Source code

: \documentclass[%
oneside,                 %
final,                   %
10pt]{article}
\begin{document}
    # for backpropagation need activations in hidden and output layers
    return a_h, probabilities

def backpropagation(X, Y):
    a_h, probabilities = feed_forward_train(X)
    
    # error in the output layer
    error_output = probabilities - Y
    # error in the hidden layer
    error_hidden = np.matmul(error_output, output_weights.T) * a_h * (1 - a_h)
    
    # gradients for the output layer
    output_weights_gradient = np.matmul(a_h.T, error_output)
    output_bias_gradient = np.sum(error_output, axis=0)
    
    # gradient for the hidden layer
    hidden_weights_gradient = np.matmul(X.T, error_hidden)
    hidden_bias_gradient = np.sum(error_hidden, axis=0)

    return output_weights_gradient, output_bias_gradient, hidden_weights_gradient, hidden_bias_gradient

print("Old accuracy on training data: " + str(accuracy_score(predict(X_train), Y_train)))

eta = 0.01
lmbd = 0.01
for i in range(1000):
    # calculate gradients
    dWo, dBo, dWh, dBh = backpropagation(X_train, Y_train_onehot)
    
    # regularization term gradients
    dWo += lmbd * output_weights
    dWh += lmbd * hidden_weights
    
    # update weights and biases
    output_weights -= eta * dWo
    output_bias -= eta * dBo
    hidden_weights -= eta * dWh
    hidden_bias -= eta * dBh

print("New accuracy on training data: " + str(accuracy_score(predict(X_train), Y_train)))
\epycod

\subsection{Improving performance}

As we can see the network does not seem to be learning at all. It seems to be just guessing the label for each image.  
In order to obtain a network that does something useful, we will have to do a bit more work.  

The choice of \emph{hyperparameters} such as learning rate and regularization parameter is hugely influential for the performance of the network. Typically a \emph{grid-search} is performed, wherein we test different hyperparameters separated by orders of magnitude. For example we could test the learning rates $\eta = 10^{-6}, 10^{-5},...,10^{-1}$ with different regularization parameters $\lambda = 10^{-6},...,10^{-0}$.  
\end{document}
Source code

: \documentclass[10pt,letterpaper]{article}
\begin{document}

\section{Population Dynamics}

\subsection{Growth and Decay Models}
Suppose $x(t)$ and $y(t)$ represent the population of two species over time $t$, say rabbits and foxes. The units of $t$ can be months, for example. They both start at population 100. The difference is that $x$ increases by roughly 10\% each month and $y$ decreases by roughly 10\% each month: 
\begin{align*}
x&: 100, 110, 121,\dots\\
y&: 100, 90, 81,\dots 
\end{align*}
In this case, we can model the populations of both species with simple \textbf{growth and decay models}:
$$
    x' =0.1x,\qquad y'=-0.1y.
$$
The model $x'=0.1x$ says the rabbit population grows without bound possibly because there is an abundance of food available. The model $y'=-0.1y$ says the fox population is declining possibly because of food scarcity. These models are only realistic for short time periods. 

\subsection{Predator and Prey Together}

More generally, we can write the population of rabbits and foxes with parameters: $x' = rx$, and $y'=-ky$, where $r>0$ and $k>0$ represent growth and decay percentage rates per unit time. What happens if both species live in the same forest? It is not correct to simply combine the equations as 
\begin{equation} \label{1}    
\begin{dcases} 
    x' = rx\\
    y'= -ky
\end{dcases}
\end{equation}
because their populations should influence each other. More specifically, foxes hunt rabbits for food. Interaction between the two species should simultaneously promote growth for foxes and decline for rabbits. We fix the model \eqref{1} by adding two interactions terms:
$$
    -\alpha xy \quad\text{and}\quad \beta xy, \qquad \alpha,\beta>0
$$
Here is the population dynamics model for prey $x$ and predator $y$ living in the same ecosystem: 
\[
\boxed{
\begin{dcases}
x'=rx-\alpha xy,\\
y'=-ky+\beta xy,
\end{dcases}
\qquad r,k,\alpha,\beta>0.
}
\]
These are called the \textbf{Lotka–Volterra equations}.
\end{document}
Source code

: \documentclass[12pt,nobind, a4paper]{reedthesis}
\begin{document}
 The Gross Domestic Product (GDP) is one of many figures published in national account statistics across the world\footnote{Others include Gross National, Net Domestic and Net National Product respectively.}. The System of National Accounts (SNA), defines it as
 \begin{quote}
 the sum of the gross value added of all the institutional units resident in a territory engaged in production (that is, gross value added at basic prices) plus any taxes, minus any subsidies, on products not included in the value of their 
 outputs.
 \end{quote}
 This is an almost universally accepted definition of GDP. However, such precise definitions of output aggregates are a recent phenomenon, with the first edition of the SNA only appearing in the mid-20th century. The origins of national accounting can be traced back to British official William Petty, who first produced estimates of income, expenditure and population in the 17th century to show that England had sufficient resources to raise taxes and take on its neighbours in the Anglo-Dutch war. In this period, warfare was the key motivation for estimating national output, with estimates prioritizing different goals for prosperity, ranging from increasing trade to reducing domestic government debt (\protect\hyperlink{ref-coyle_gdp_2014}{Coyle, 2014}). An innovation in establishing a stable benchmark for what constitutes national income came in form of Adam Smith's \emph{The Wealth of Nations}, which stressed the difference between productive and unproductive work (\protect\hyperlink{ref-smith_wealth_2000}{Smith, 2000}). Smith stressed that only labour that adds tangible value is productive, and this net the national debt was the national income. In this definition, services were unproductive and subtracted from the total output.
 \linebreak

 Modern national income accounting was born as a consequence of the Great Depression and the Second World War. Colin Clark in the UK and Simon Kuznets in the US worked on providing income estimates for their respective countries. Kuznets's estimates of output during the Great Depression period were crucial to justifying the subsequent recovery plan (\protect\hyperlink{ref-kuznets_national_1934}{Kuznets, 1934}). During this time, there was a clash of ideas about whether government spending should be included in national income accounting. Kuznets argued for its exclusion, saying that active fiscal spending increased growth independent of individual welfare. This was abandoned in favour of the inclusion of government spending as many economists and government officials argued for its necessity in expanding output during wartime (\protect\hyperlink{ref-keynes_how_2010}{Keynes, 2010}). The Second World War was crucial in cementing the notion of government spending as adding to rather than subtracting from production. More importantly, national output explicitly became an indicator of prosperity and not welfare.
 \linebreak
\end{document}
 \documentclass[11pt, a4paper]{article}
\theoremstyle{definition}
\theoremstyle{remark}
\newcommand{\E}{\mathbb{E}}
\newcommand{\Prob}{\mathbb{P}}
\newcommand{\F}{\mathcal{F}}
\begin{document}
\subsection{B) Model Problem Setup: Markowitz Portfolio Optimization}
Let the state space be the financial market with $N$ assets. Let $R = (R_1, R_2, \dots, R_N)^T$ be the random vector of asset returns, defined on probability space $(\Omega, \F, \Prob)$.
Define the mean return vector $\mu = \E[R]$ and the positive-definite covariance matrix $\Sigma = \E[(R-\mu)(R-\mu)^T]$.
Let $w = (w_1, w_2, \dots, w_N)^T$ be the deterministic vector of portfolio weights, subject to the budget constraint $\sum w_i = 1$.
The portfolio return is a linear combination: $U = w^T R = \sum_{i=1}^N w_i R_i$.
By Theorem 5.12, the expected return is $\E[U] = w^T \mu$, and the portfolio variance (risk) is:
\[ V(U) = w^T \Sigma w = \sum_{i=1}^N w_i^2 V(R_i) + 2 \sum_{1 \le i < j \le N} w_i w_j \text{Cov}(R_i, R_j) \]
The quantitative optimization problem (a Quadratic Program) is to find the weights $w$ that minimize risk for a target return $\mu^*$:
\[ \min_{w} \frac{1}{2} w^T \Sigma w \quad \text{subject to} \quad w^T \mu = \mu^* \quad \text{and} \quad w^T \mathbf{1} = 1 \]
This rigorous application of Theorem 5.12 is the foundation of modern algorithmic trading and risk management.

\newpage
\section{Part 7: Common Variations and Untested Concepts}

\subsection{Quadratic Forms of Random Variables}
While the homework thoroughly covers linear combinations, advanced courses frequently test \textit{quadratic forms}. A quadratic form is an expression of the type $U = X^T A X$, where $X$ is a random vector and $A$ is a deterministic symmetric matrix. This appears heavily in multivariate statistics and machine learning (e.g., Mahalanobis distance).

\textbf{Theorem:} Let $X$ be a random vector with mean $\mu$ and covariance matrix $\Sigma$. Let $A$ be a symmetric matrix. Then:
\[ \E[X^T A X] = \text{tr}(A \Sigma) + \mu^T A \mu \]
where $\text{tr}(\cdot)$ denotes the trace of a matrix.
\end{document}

○ ○ ○ ○ ○ ○ ○

Only one number is wanted: how many lines of the data above include the word "linear".

== RESPONSE ==
2